Using medication administration records, we identified gout medications of interest: allopurinol, febuxostat, probenecid, colchicine and NSAIDs. These medications, with the exception of NSAIDs, are highly specific to gout treatment and have few other (and very rare) indications. Although NSAIDs are used for other musculoskeletal and arthritic conditions, we assumed gout to be the indication because we explored only those residents with a diagnosis of gout in their electronic health record and, as per guidelines, NSAIDs are used first line in patients with gout who have risk factors that do not permit colchicine use [24].

Outcomes

We examined the management of residents with gout according to consolidated gout management guidelines (Supplementary Table S1, available at Rheumatology Advances in Practice online). We assessed ULT use, which is recommended in patients with chronic gout (defined as two or more gout flares in a 12-month period), and use of colchicine or NSAID, which should be used to treat gout flares. Glucocorticosteroids can also be used for this purpose but are used for a much wider variety of conditions other than flares of gout and are generally not considered first-line therapy [15], hence their use was not investigated in this study. We calculated the following primary outcomes: the proportion of residents with gout with any ULT use during the study period; the number of ULT use episodes; and the number of days of ULT use as a proportion of LOS. Colchicine/NSAID use was also explored. Thus, if a patient has had two gout flares within a year (colchicine/NSAID use is a proxy measure for gout flares) they should be on continuous ULT. Specifically, the following secondary outcomes were calculated: the number of colchicine or NSAID episodes initiated before ULT use; the number of colchicine or NSAID episodes initiated after ULT use ceased; the number of colchicine or NSAID episodes with concurrent ULT use; and the number of days of colchicine or NSAID use as a proportion of LOS. Medication episodes were defined as continuous days of use with 1-day gaps allowed (because gout ULT medications are required to be taken daily and long term) and with time away from the facility not counted as an interruption.

Independent variables

Independent variables collected included age, sex, LOS, co-morbidities (hypertension, renal disease, dementia, diabetes and heart failure), facility remoteness (inner regional and outer regional, with major cities as the reference group). Independent variables were measured in the same manner as in our previous study that measured gout prevalence in an RACF cohort [6].

Statistical methods

We also evaluated quadratic terms for age and LOS to allow curvilinear effects, and interactions between age and sex to allow age effects to vary by sex; we retained interactions and quadratic terms if they met the threshold of P ≤ 0.20 that indicated potential confounding [25]. We also controlled for left censoring (i.e. a resident using medication at admission who was assumed to be using ULT before admission) and right censoring (i.e. a resident using medication on the last day of stay or last day of the study period) when analysing the duration of medication use in relationship to LOS.

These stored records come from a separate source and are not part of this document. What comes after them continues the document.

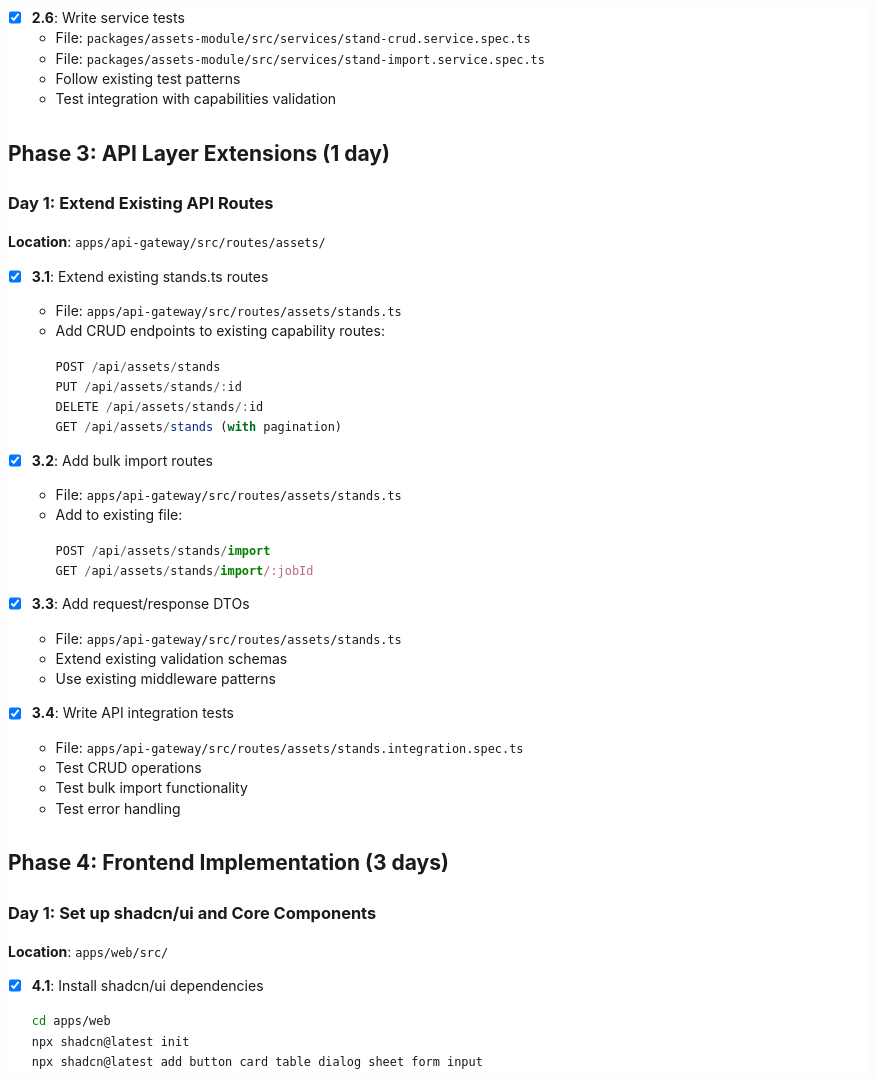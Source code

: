 - [x] **2.6**: Write service tests
  - File: `packages/assets-module/src/services/stand-crud.service.spec.ts`
  - File: `packages/assets-module/src/services/stand-import.service.spec.ts`
  - Follow existing test patterns
  - Test integration with capabilities validation

## Phase 3: API Layer Extensions (1 day)

### Day 1: Extend Existing API Routes

**Location**: `apps/api-gateway/src/routes/assets/`

- [x] **3.1**: Extend existing stands.ts routes
  - File: `apps/api-gateway/src/routes/assets/stands.ts`
  - Add CRUD endpoints to existing capability routes:
    ```typescript
    POST /api/assets/stands
    PUT /api/assets/stands/:id
    DELETE /api/assets/stands/:id
    GET /api/assets/stands (with pagination)
    ```

- [x] **3.2**: Add bulk import routes
  - File: `apps/api-gateway/src/routes/assets/stands.ts`
  - Add to existing file:
    ```typescript
    POST /api/assets/stands/import
    GET /api/assets/stands/import/:jobId
    ```

- [x] **3.3**: Add request/response DTOs
  - File: `apps/api-gateway/src/routes/assets/stands.ts`
  - Extend existing validation schemas
  - Use existing middleware patterns

- [x] **3.4**: Write API integration tests
  - File: `apps/api-gateway/src/routes/assets/stands.integration.spec.ts`
  - Test CRUD operations
  - Test bulk import functionality
  - Test error handling

## Phase 4: Frontend Implementation (3 days)

### Day 1: Set up shadcn/ui and Core Components

**Location**: `apps/web/src/`

- [x] **4.1**: Install shadcn/ui dependencies
  ```bash
  cd apps/web
  npx shadcn@latest init
  npx shadcn@latest add button card table dialog sheet form input
  ```

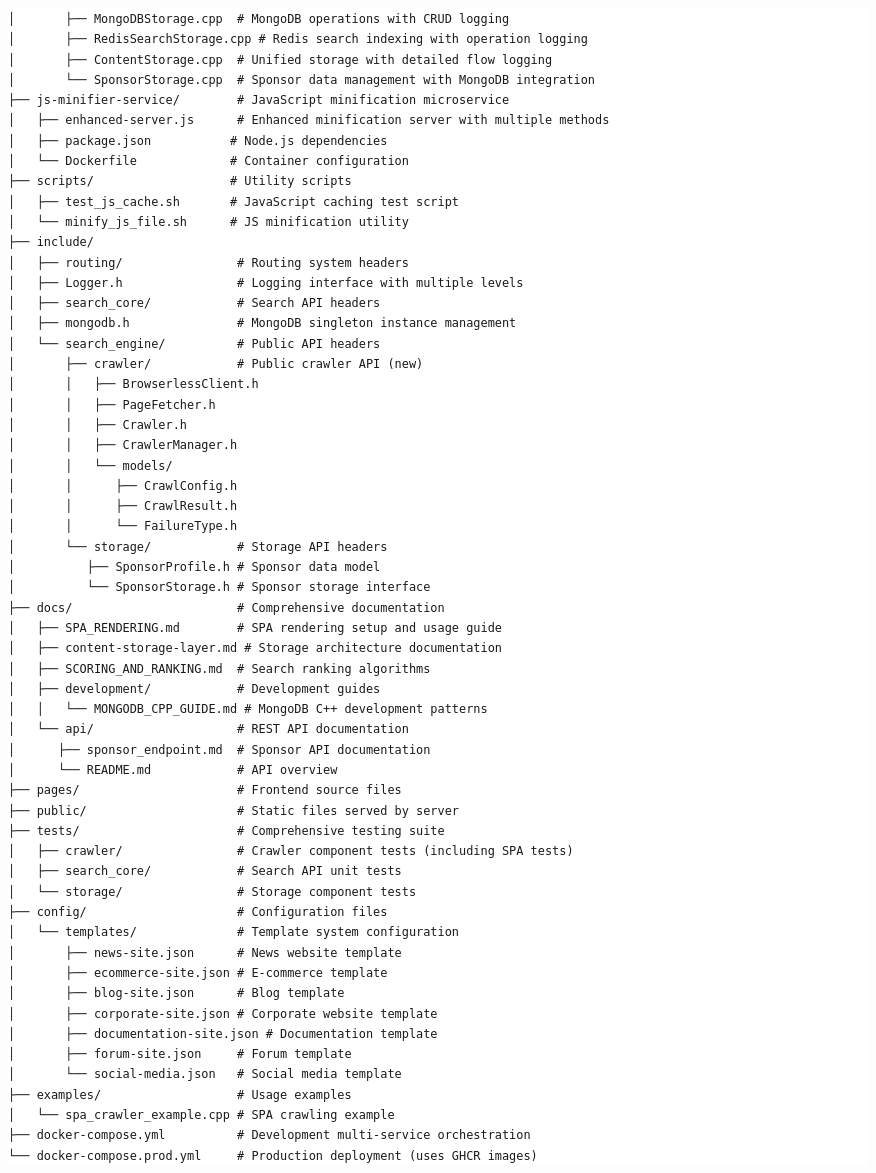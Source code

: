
 ```
│       ├── MongoDBStorage.cpp  # MongoDB operations with CRUD logging
│       ├── RedisSearchStorage.cpp # Redis search indexing with operation logging
│       ├── ContentStorage.cpp  # Unified storage with detailed flow logging
│       └── SponsorStorage.cpp  # Sponsor data management with MongoDB integration
├── js-minifier-service/        # JavaScript minification microservice
│   ├── enhanced-server.js      # Enhanced minification server with multiple methods
│   ├── package.json           # Node.js dependencies
│   └── Dockerfile             # Container configuration
├── scripts/                   # Utility scripts
│   ├── test_js_cache.sh       # JavaScript caching test script
│   └── minify_js_file.sh      # JS minification utility
├── include/
│   ├── routing/                # Routing system headers
│   ├── Logger.h                # Logging interface with multiple levels
│   ├── search_core/            # Search API headers
│   ├── mongodb.h               # MongoDB singleton instance management
│   └── search_engine/          # Public API headers
│       ├── crawler/            # Public crawler API (new)
│       │   ├── BrowserlessClient.h
│       │   ├── PageFetcher.h
│       │   ├── Crawler.h
│       │   ├── CrawlerManager.h
│       │   └── models/
│       │      ├── CrawlConfig.h
│       │      ├── CrawlResult.h
│       │      └── FailureType.h
│       └── storage/            # Storage API headers
│          ├── SponsorProfile.h # Sponsor data model
│          └── SponsorStorage.h # Sponsor storage interface
├── docs/                       # Comprehensive documentation
│   ├── SPA_RENDERING.md        # SPA rendering setup and usage guide
│   ├── content-storage-layer.md # Storage architecture documentation
│   ├── SCORING_AND_RANKING.md  # Search ranking algorithms
│   ├── development/            # Development guides
│   │   └── MONGODB_CPP_GUIDE.md # MongoDB C++ development patterns
│   └── api/                    # REST API documentation
│      ├── sponsor_endpoint.md  # Sponsor API documentation
│      └── README.md            # API overview
├── pages/                      # Frontend source files
├── public/                     # Static files served by server
├── tests/                      # Comprehensive testing suite
│   ├── crawler/                # Crawler component tests (including SPA tests)
│   ├── search_core/            # Search API unit tests
│   └── storage/                # Storage component tests
├── config/                     # Configuration files
│   └── templates/              # Template system configuration
│       ├── news-site.json      # News website template
│       ├── ecommerce-site.json # E-commerce template
│       ├── blog-site.json      # Blog template
│       ├── corporate-site.json # Corporate website template
│       ├── documentation-site.json # Documentation template
│       ├── forum-site.json     # Forum template
│       └── social-media.json   # Social media template
├── examples/                   # Usage examples
│   └── spa_crawler_example.cpp # SPA crawling example
├── docker-compose.yml          # Development multi-service orchestration
└── docker-compose.prod.yml     # Production deployment (uses GHCR images)
```
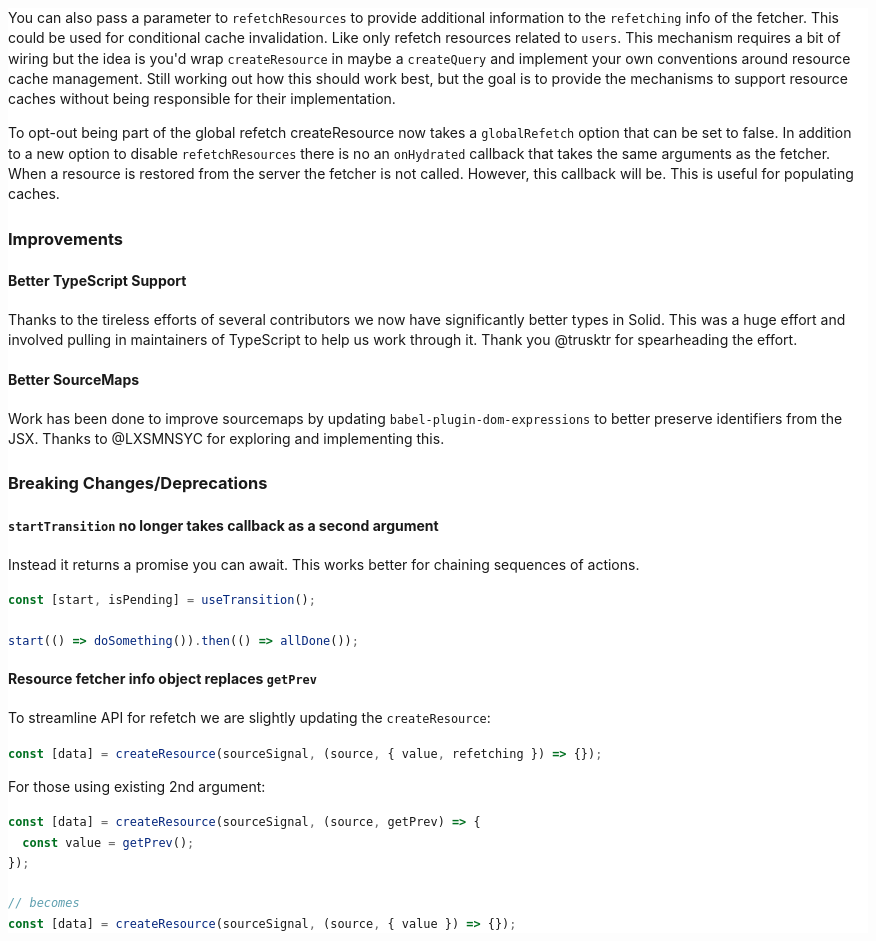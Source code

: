 
You can also pass a parameter to `refetchResources` to provide additional information to the `refetching` info of the fetcher. This could be used for conditional cache invalidation. Like only refetch resources related to `users`. This mechanism requires a bit of wiring but the idea is you'd wrap `createResource` in maybe a `createQuery` and implement your own conventions around resource cache management. Still working out how this should work best, but the goal is to provide the mechanisms to support resource caches without being responsible for their implementation.

To opt-out being part of the global refetch createResource now takes a `globalRefetch` option that can be set to false. In addition to a new option to disable `refetchResources` there is no an `onHydrated` callback that takes the same arguments as the fetcher. When a resource is restored from the server the fetcher is not called. However, this callback will be. This is useful for populating caches.

### Improvements

#### Better TypeScript Support

Thanks to the tireless efforts of several contributors we now have significantly better types in Solid. This was a huge effort and involved pulling in maintainers of TypeScript to help us work through it. Thank you @trusktr for spearheading the effort.

#### Better SourceMaps

Work has been done to improve sourcemaps by updating `babel-plugin-dom-expressions` to better preserve identifiers from the JSX. Thanks to @LXSMNSYC for exploring and implementing this.

### Breaking Changes/Deprecations

#### `startTransition` no longer takes callback as a second argument

Instead it returns a promise you can await. This works better for chaining sequences of actions.

```js
const [start, isPending] = useTransition();

start(() => doSomething()).then(() => allDone());
```

#### Resource fetcher info object replaces `getPrev`

To streamline API for refetch we are slightly updating the `createResource`:

```js
const [data] = createResource(sourceSignal, (source, { value, refetching }) => {});
```

For those using existing 2nd argument:

```js
const [data] = createResource(sourceSignal, (source, getPrev) => {
  const value = getPrev();
});

// becomes
const [data] = createResource(sourceSignal, (source, { value }) => {});
```

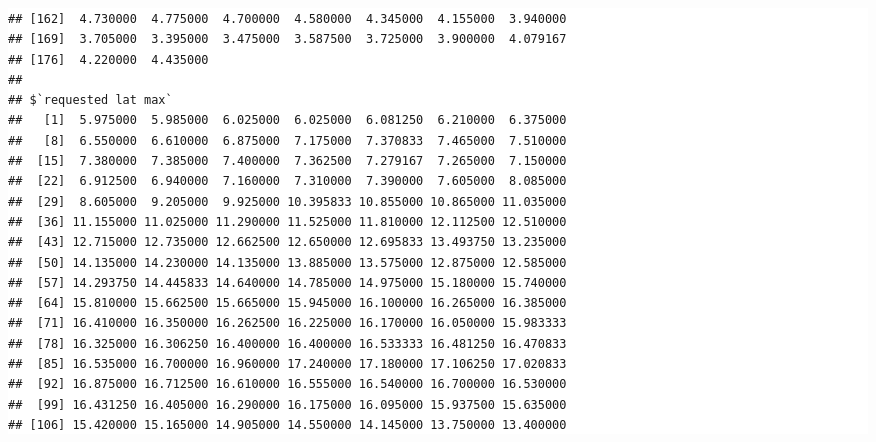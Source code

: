     ## [162]  4.730000  4.775000  4.700000  4.580000  4.345000  4.155000  3.940000
    ## [169]  3.705000  3.395000  3.475000  3.587500  3.725000  3.900000  4.079167
    ## [176]  4.220000  4.435000
    ## 
    ## $`requested lat max`
    ##   [1]  5.975000  5.985000  6.025000  6.025000  6.081250  6.210000  6.375000
    ##   [8]  6.550000  6.610000  6.875000  7.175000  7.370833  7.465000  7.510000
    ##  [15]  7.380000  7.385000  7.400000  7.362500  7.279167  7.265000  7.150000
    ##  [22]  6.912500  6.940000  7.160000  7.310000  7.390000  7.605000  8.085000
    ##  [29]  8.605000  9.205000  9.925000 10.395833 10.855000 10.865000 11.035000
    ##  [36] 11.155000 11.025000 11.290000 11.525000 11.810000 12.112500 12.510000
    ##  [43] 12.715000 12.735000 12.662500 12.650000 12.695833 13.493750 13.235000
    ##  [50] 14.135000 14.230000 14.135000 13.885000 13.575000 12.875000 12.585000
    ##  [57] 14.293750 14.445833 14.640000 14.785000 14.975000 15.180000 15.740000
    ##  [64] 15.810000 15.662500 15.665000 15.945000 16.100000 16.265000 16.385000
    ##  [71] 16.410000 16.350000 16.262500 16.225000 16.170000 16.050000 15.983333
    ##  [78] 16.325000 16.306250 16.400000 16.400000 16.533333 16.481250 16.470833
    ##  [85] 16.535000 16.700000 16.960000 17.240000 17.180000 17.106250 17.020833
    ##  [92] 16.875000 16.712500 16.610000 16.555000 16.540000 16.700000 16.530000
    ##  [99] 16.431250 16.405000 16.290000 16.175000 16.095000 15.937500 15.635000
    ## [106] 15.420000 15.165000 14.905000 14.550000 14.145000 13.750000 13.400000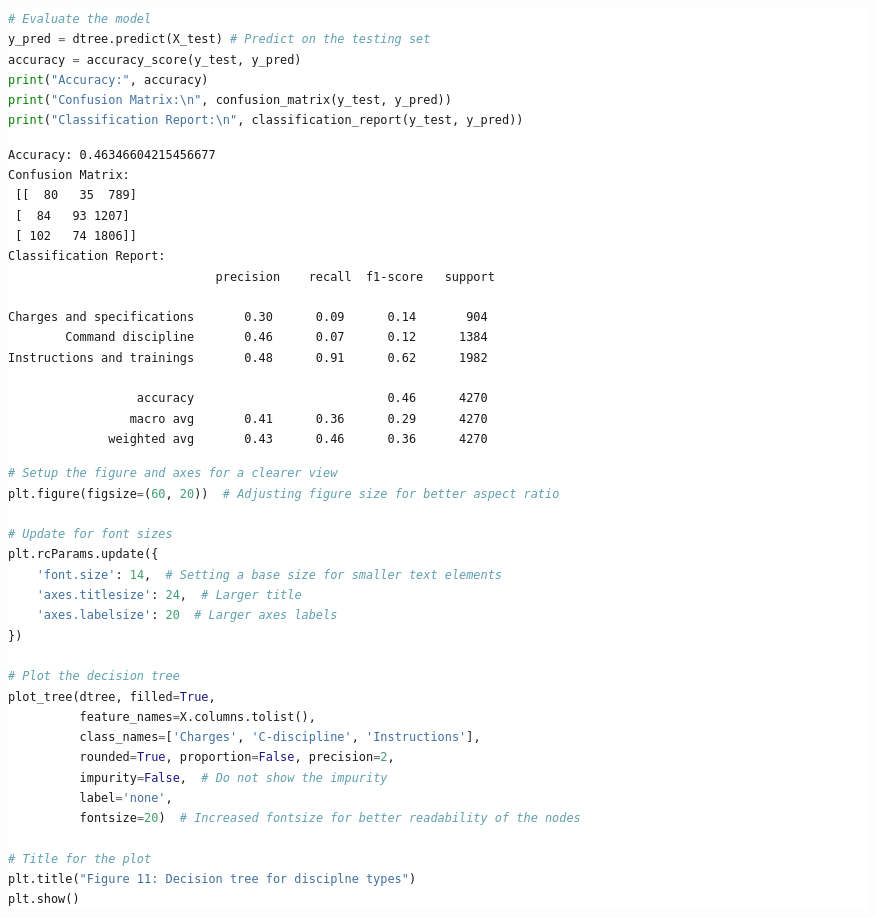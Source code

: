 


```python
# Evaluate the model
y_pred = dtree.predict(X_test) # Predict on the testing set
accuracy = accuracy_score(y_test, y_pred)
print("Accuracy:", accuracy)
print("Confusion Matrix:\n", confusion_matrix(y_test, y_pred))
print("Classification Report:\n", classification_report(y_test, y_pred))
```

    Accuracy: 0.46346604215456677
    Confusion Matrix:
     [[  80   35  789]
     [  84   93 1207]
     [ 102   74 1806]]
    Classification Report:
                                 precision    recall  f1-score   support
    
    Charges and specifications       0.30      0.09      0.14       904
            Command discipline       0.46      0.07      0.12      1384
    Instructions and trainings       0.48      0.91      0.62      1982
    
                      accuracy                           0.46      4270
                     macro avg       0.41      0.36      0.29      4270
                  weighted avg       0.43      0.46      0.36      4270
    



```python
# Setup the figure and axes for a clearer view
plt.figure(figsize=(60, 20))  # Adjusting figure size for better aspect ratio

# Update for font sizes
plt.rcParams.update({
    'font.size': 14,  # Setting a base size for smaller text elements
    'axes.titlesize': 24,  # Larger title
    'axes.labelsize': 20  # Larger axes labels
})

# Plot the decision tree
plot_tree(dtree, filled=True, 
          feature_names=X.columns.tolist(), 
          class_names=['Charges', 'C-discipline', 'Instructions'],
          rounded=True, proportion=False, precision=2,
          impurity=False,  # Do not show the impurity
          label='none',
          fontsize=20)  # Increased fontsize for better readability of the nodes

# Title for the plot
plt.title("Figure 11: Decision tree for disciplne types")
plt.show()
```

Descriptive statistics were calculated for all variables of interest. Generalized estimating equations regression was used to evaluate associations between the three primary medication outcomes and the independent variables, while accounting for correlation within facilities. For binary outcomes of any ULT use during the study period and ULT use as a proportion of LOS, we used a Probit-link function and binomial distribution. For the outcome of the number of ULT episodes, we used a gamma distribution and log-link function (selected using a modified Park test) [26].

From each model fit, we estimated marginal effects for all independent variables, which can be interpreted as the change in probability/proportion/days of use (depending on the outcome) associated with a change in the independent variable from the base/reference level.

Ethics and consent

This research was approved by the University of New South Wales (HCI13091) and the Macquarie University Human Research Ethics Committees (5201401005). Individual consent was not sought because the study used retrospective electronic health record data. Permission for accessing data was granted through a Collaborative Research Agreement between the University of New South Wales and the aged care provider.

Results

Of the 11 528 people in the cohort who met the inclusion criteria, 1179 (10%) had a diagnosis of gout. The characteristics of these residents are summarized in Table 1. The most common co-morbidities in residents with gout were hypertension (71%), dementia (47%) and diabetes (34%), and 49% of the gout cohort died during the study period.

Table 1.

Sample characteristics of residents with gout between 2014 and 2017 from 68 residential aged care facilities

	Residents with gout (n = 1179)
Variable	Frequency	Percentage	95% CI
Male	625	53.01	50.16, 55.85
English as primary language	1059	89.82	87.96, 91.43
Country of origin
Australia	852	72.26	69.64, 74.75
UK	98	8.31	6.86, 10.03
China	15	1.27	0.75, 2.11
Italy	14	1.19	0.69, 2.00
Marital status
Unknown	74	6.28	5.02, 7.82
Single	95	8.06	6.63, 9.76
Married	357	30.28	27.72, 32.96
Widowed	544	46.14	43.31, 48.99
Divorced	90	7.63	6.25, 9.30
Separated	19	1.61	1.02, 2.52
Co-morbidities
Hypertension	842	71.42	68.77, 73.92
Dementia	550	46.65	43.82, 49.50
Diabetes	405	34.35	31.69, 37.11
Renal disease	334	28.33	25.83, 30.97
Myocardial infarction	82	6.96	5.63, 8.56
Died during study period	581	49.28	46.43, 52.13
Facility urban/rural category
Major cities of Australia	831	70.48	67.82, 73.02
Inner regional Australia	313	26.55	24.11, 29.14
Outer regional Australia	35	2.97	2.13, 4.11
	Median (interquartile range)
Age, years
Female	87 (83–92)
Male	85 (79–90)
Length of stay, years
Female	2.26 (0.87–4.64)
Male	1.60 (0.62–3.56)
Staff per bed	0.79 (0.60–1.05)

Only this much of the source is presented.